Binance CEO Changpeng Zhao said executives from a client company were abducted and forced to drain their cryptocurrency wallets of $12.5 million after being lured on a fake business trip to Montenegro.
“We investigated the on-chain activities and reached out to our partners earlier today to have the wallet frozen,” Zhao wrote in a tweet. “We managed to freeze about $11.8m of the $12.5m stolen.”
The kidnappers had taken the funds in USDT and transferred the cryptocurrency to a Tron wallet, he said.
Executives from a client were lured on a ‘business trip’ to Montenegro, where they were abducted and forced to empty their wallets. Total loss ~$12.5m.

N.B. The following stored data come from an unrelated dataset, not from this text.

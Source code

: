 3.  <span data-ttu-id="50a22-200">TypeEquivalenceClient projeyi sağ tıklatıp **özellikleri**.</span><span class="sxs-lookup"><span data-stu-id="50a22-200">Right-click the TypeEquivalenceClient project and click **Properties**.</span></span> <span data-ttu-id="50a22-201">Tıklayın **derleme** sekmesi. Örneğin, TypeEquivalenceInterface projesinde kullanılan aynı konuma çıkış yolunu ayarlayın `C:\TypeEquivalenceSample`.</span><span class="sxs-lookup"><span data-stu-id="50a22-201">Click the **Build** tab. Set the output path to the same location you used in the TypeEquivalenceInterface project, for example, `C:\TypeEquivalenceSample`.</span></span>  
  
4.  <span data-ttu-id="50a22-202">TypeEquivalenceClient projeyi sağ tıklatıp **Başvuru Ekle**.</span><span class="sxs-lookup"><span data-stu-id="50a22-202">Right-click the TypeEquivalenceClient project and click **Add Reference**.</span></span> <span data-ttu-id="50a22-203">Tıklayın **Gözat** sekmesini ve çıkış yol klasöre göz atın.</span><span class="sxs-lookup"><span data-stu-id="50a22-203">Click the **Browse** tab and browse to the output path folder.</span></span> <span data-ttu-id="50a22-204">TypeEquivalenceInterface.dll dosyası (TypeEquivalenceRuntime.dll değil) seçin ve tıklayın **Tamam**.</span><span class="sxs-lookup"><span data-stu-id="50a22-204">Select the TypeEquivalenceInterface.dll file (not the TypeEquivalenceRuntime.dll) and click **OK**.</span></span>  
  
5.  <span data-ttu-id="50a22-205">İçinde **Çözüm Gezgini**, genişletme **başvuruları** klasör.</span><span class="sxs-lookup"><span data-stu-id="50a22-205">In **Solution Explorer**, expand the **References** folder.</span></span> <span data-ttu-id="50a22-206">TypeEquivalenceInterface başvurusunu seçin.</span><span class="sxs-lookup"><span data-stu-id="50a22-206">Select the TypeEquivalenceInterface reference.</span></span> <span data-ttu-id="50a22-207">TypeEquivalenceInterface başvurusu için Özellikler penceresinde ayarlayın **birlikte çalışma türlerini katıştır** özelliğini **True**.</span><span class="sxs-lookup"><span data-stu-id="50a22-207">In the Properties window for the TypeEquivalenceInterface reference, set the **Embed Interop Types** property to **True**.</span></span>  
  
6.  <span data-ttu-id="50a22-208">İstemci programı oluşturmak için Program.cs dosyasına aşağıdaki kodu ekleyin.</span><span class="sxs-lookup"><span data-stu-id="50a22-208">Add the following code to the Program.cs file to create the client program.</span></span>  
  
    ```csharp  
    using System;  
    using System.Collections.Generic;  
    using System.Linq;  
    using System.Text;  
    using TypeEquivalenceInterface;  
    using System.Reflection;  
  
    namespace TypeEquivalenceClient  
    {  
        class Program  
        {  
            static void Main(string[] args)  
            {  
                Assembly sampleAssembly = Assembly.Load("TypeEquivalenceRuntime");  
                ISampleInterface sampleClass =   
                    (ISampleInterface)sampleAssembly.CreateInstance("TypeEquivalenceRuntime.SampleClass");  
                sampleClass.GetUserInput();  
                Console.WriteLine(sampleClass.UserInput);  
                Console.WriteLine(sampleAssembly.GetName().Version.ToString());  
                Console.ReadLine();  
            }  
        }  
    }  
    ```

We investigated the on chain activities and reached out to our partners earlier today to have the wallet frozen, as all of the…
— CZ 🔶 Binance (@cz_binance) November 10, 2023
Binance Under Fire On Decentralization Issue
The swift action by Binance to freeze the stolen funds was met with both praise and skepticism. On one hand, many users congratulated Zhao and his team on their ability to track down and freeze the stolen funds.
Other members in the cryptocurrency space, however, drew parallels between Binance and the traditional banking system, and questioned how decentralized cryptocurrencies really are. One person replied to Zhao’s post asking how “crypto is better if someone can still freeze” peoples’ personal wallets.
The Binance CEO then emphasized the importance of establishing a balance between complete decentralization and user protection, stating that “there is no perfect balance point.”
He also clarified that cryptocurrency funds cannot be frozen unless they are sent to a centralized exchange platform.